═════ DATA FOR THIS TASK

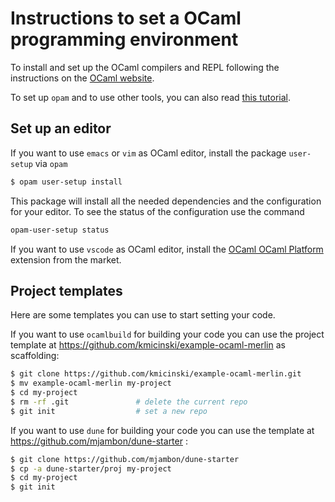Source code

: # Instructions to set a OCaml programming environment

To install and set up the OCaml compilers and REPL following the instructions on the [OCaml website](https://ocaml.org/docs/install.html).

To set up `opam` and to use other tools, you can also read [this tutorial](https://ocaml.org/learn/tutorials/get_up_and_running.html).

## Set up an editor
If you want to use `emacs` or `vim`  as OCaml editor, install the package `user-setup` via `opam`
```sh
$ opam user-setup install
```
This package will install all the needed dependencies and the configuration for your editor. To see the status of the
configuration use the command
```sh
opam-user-setup status
```

If you want to use `vscode` as OCaml editor, install the [OCaml OCaml Platform](https://marketplace.visualstudio.com/items?itemName=ocamllabs.ocaml-platform) extension from the market.

## Project templates

Here are some templates you can use to start setting your code. 

If you want to use `ocamlbuild` for building your code you can use the project template at https://github.com/kmicinski/example-ocaml-merlin as scaffolding:
```sh
$ git clone https://github.com/kmicinski/example-ocaml-merlin.git
$ mv example-ocaml-merlin my-project
$ cd my-project
$ rm -rf .git               # delete the current repo
$ git init                  # set a new repo
```

If you want to use `dune` for building your code you can use the template at https://github.com/mjambon/dune-starter :
```sh
$ git clone https://github.com/mjambon/dune-starter
$ cp -a dune-starter/proj my-project
$ cd my-project
$ git init
```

══════════

▶ **REQUIRED WORK**:
Lines from the one with "## Project templates" through the last line above must be printed exactly; no other line is to appear.

▶ **RESULT**:
## Project templates

Here are some templates you can use to start setting your code. 

If you want to use `ocamlbuild` for building your code you can use the project template at https://github.com/kmicinski/example-ocaml-merlin as scaffolding:
```sh
$ git clone https://github.com/kmicinski/example-ocaml-merlin.git
$ mv example-ocaml-merlin my-project
$ cd my-project
$ rm -rf .git               # delete the current repo
$ git init                  # set a new repo
```

If you want to use `dune` for building your code you can use the template at https://github.com/mjambon/dune-starter :
```sh
$ git clone https://github.com/mjambon/dune-starter
$ cp -a dune-starter/proj my-project
$ cd my-project
$ git init
```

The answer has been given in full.